Irish Water has rejected a suggestion by Fianna Fáil that performance-related payments or bonuses were paid to its staff this year.
Fianna Fáil public expenditure spokesman Seán Fleming yesterday said a letter he had received from Ervia showed the number of staff receiving such payments had increased by almost 400 between 2013 and 2014.
Bord Gáis Éireann, the parent company of Irish Water, was renamed Ervia earlier this year.
The letter stated that 545 staff of Ervia had received these payments, totalling €3.7 million, in 2013 but said that figure had increased to 940 staff this year, with a total of €5.1 million paid out to date in 2014 on performance related pay.
Mr Fleming suggested this information might challenge Taoiseach Enda Kenny’s insistence no bonuses have been paid to anyone in Irish Water.
“Are we really expected to believe that this does not include any bonuses being paid to staff at Irish Water?” he asked.
A spokeswoman for Irish Water dismissed the contention, saying the payments were confined to Bord Gáis and its energy and networks businesses. Irish Water was not part of that, she said.
Noting that there is a pay freeze in operation in Irish Water until 2016, she said the reason more employees were added by Ervia was because it was a new model for pay-related performance and more employees had been added to it this year.
Separately, it is understood that the Department of Environment is looking into letters issued by Wicklow County Council to tenants in rental accommodation schemes who received correspondence stating that non-payment of water charges could result in eviction. The issue was raised by Sinn Féin deputy leader Mary Lou McDonald.
Earlier, speaking at a conference in Dublin, Tánaiste Joan Burton expressed concern that Irish Water was not dealing with customer queries “efficiently, reliably and in a timely way” after concerns were raised by a number of Government backbenchers.
“When members of the public contact the LoCall number that Irish Water gives out, you can end up waiting in the line for quite a long time to get a response and after that you can spend a lot longer getting a more detailed response,” she said.

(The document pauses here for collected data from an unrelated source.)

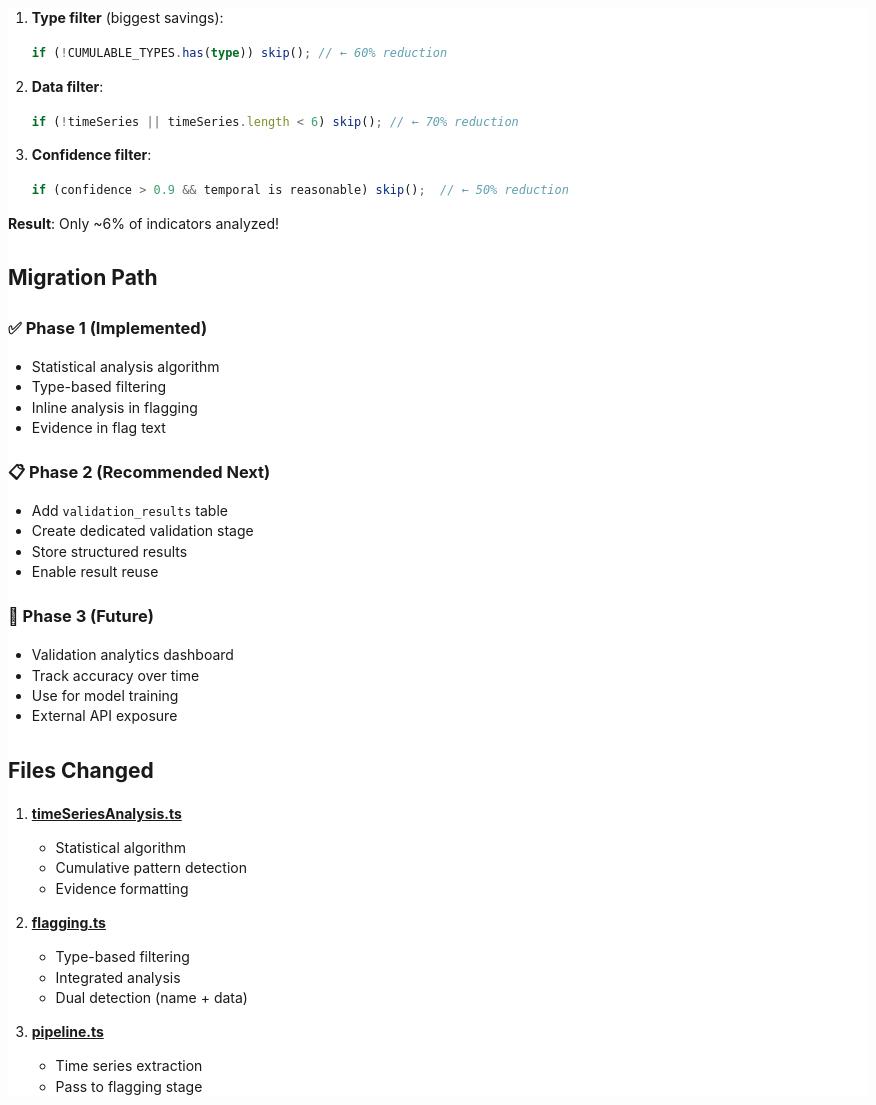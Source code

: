 1. **Type filter** (biggest savings):
   ```typescript
   if (!CUMULABLE_TYPES.has(type)) skip(); // ← 60% reduction
   ```

2. **Data filter**:
   ```typescript
   if (!timeSeries || timeSeries.length < 6) skip(); // ← 70% reduction
   ```

3. **Confidence filter**:
   ```typescript
   if (confidence > 0.9 && temporal is reasonable) skip();  // ← 50% reduction
   ```

**Result**: Only ~6% of indicators analyzed!

## Migration Path

### ✅ Phase 1 (Implemented)

- Statistical analysis algorithm
- Type-based filtering
- Inline analysis in flagging
- Evidence in flag text

### 📋 Phase 2 (Recommended Next)

- Add `validation_results` table
- Create dedicated validation stage
- Store structured results
- Enable result reuse

### 🔮 Phase 3 (Future)

- Validation analytics dashboard
- Track accuracy over time
- Use for model training
- External API exposure

## Files Changed

1. **[timeSeriesAnalysis.ts](../src/v2/validation/timeSeriesAnalysis.ts)**
   - Statistical algorithm
   - Cumulative pattern detection
   - Evidence formatting

2. **[flagging.ts](../src/v2/review/flagging.ts)**
   - Type-based filtering
   - Integrated analysis
   - Dual detection (name + data)

3. **[pipeline.ts](../src/v2/pipeline.ts)**
   - Time series extraction
   - Pass to flagging stage
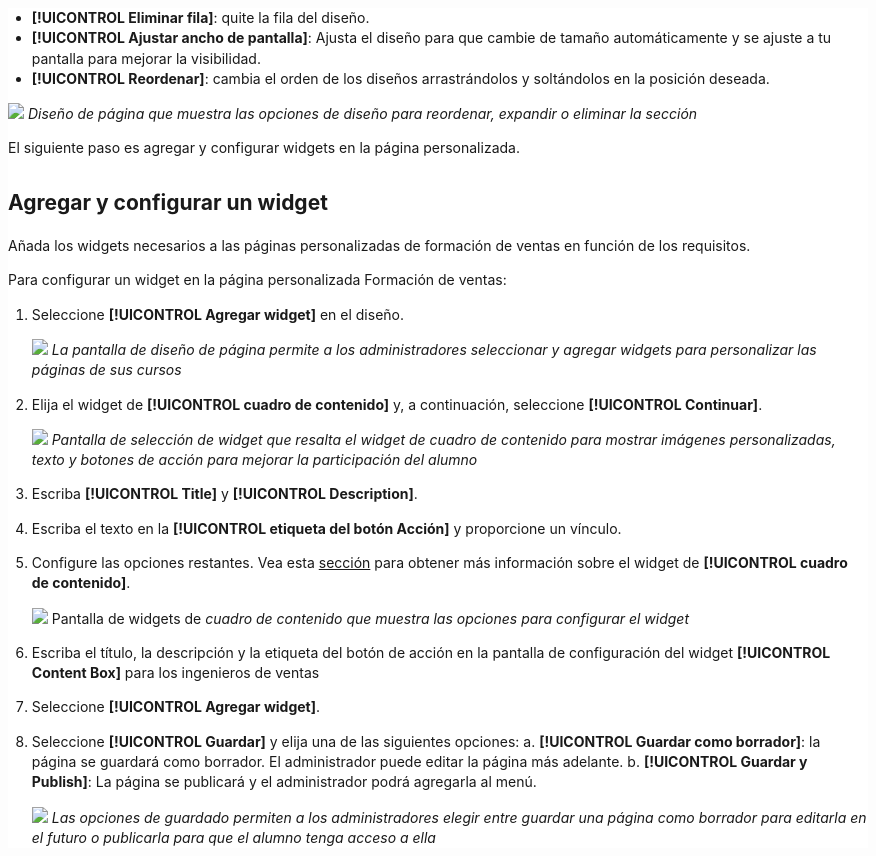 * **[!UICONTROL Eliminar fila]**: quite la fila del diseño.
* **[!UICONTROL Ajustar ancho de pantalla]**: Ajusta el diseño para que cambie de tamaño automáticamente y se ajuste a tu pantalla para mejorar la visibilidad.
* **[!UICONTROL Reordenar]**: cambia el orden de los diseños arrastrándolos y soltándolos en la posición deseada.

![](assets/layout-options.png)
_Diseño de página que muestra las opciones de diseño para reordenar, expandir o eliminar la sección_

El siguiente paso es agregar y configurar widgets en la página personalizada.

## Agregar y configurar un widget

Añada los widgets necesarios a las páginas personalizadas de formación de ventas en función de los requisitos.

Para configurar un widget en la página personalizada Formación de ventas:

1. Seleccione **[!UICONTROL Agregar widget]** en el diseño.

   ![](assets/select-add-widgets-custom-page.png)
   _La pantalla de diseño de página permite a los administradores seleccionar y agregar widgets para personalizar las páginas de sus cursos_

2. Elija el widget de **[!UICONTROL cuadro de contenido]** y, a continuación, seleccione **[!UICONTROL Continuar]**.

   ![](assets/select-content-box.png)
   _Pantalla de selección de widget que resalta el widget de cuadro de contenido para mostrar imágenes personalizadas, texto y botones de acción para mejorar la participación del alumno_

3. Escriba **[!UICONTROL Title]** y **[!UICONTROL Description]**.
4. Escriba el texto en la **[!UICONTROL etiqueta del botón Acción]** y proporcione un vínculo.
5. Configure las opciones restantes. Vea esta [sección](/help/migrated/administrators/feature-summary/experience-builder/add-a-widget.md#content-box-widget) para obtener más información sobre el widget de **[!UICONTROL cuadro de contenido]**.

   ![](assets/content-box-configuration.png)
   Pantalla de widgets de _cuadro de contenido que muestra las opciones para configurar el widget_

6. Escriba el título, la descripción y la etiqueta del botón de acción en la pantalla de configuración del widget **[!UICONTROL Content Box]** para los ingenieros de ventas
7. Seleccione **[!UICONTROL Agregar widget]**.
8. Seleccione **[!UICONTROL Guardar]** y elija una de las siguientes opciones:
a. **[!UICONTROL Guardar como borrador]**: la página se guardará como borrador. El administrador puede editar la página más adelante.
b. **[!UICONTROL Guardar y Publish]**: La página se publicará y el administrador podrá agregarla al menú.

   ![](assets/select-save-options.png)
   _Las opciones de guardado permiten a los administradores elegir entre guardar una página como borrador para editarla en el futuro o publicarla para que el alumno tenga acceso a ella_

"Utility companies, whether it's ESB or gas, is all about being face-to-face, customer orientated companies, which can deal with customers efficiently, reliably and in timely way."

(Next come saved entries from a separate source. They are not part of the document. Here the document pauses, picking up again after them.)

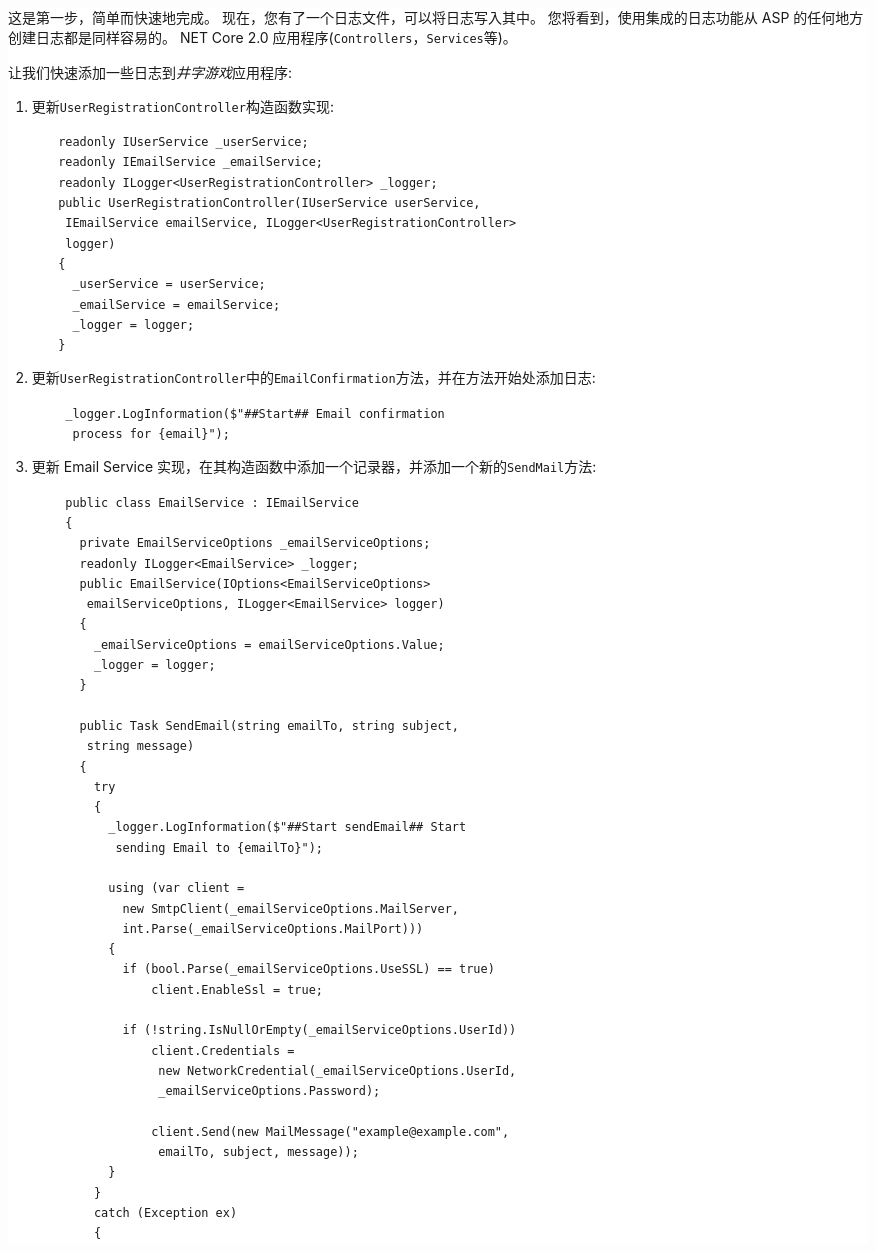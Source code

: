 这是第一步，简单而快速地完成。 现在，您有了一个日志文件，可以将日志写入其中。 您将看到，使用集成的日志功能从 ASP 的任何地方创建日志都是同样容易的。 NET Core 2.0 应用程序(`Controllers`，`Services`等)。

让我们快速添加一些日志到*井字游戏*应用程序:

1.  更新`UserRegistrationController`构造函数实现:

```
       readonly IUserService _userService; 
       readonly IEmailService _emailService; 
       readonly ILogger<UserRegistrationController> _logger; 
       public UserRegistrationController(IUserService userService,
        IEmailService emailService, ILogger<UserRegistrationController>
        logger) 
       { 
         _userService = userService; 
         _emailService = emailService; 
         _logger = logger; 
       } 
```

2.  更新`UserRegistrationController`中的`EmailConfirmation`方法，并在方法开始处添加日志:

```
        _logger.LogInformation($"##Start## Email confirmation
         process for {email}");
```

3.  更新 Email Service 实现，在其构造函数中添加一个记录器，并添加一个新的`SendMail`方法:

```
        public class EmailService : IEmailService 
        { 
          private EmailServiceOptions _emailServiceOptions; 
          readonly ILogger<EmailService> _logger; 
          public EmailService(IOptions<EmailServiceOptions>
           emailServiceOptions, ILogger<EmailService> logger) 
          { 
            _emailServiceOptions = emailServiceOptions.Value; 
            _logger = logger; 
          } 

          public Task SendEmail(string emailTo, string subject,
           string message) 
          { 
            try 
            { 
              _logger.LogInformation($"##Start sendEmail## Start 
               sending Email to {emailTo}"); 

              using (var client =
                new SmtpClient(_emailServiceOptions.MailServer,
                int.Parse(_emailServiceOptions.MailPort))) 
              { 
                if (bool.Parse(_emailServiceOptions.UseSSL) == true) 
                    client.EnableSsl = true; 

                if (!string.IsNullOrEmpty(_emailServiceOptions.UserId)) 
                    client.Credentials =
                     new NetworkCredential(_emailServiceOptions.UserId,
                     _emailServiceOptions.Password); 

                    client.Send(new MailMessage("example@example.com",
                     emailTo, subject, message)); 
              } 
            } 
            catch (Exception ex) 
            { 
```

Minister for Public Expenditure and Reform Brendan Howlin said later he did not approve a bonus payments system for Irish Water staff.
He said the Government does not have control over pay determination in commercial State companies, with the exception of the remuneration of chief executives.
“We have always allowed the ESBs and Bord na Mónas to do their business in a commercial way. That, I think, is the way to go.”
“There was never approval given by me or my department for the regime of pay that applies in the commercial semi- State sector. That is a matter for themselves.”
The Minister said commercial semi-State companies should ultimately operate like commercial companies. “Where there is high performance, where there are targets set and achieved, then obviously then that is remunerated in the appropriate way.”
Mr Howlin said the Government was looking carefully at everything that had happened since the establishment of Irish Water.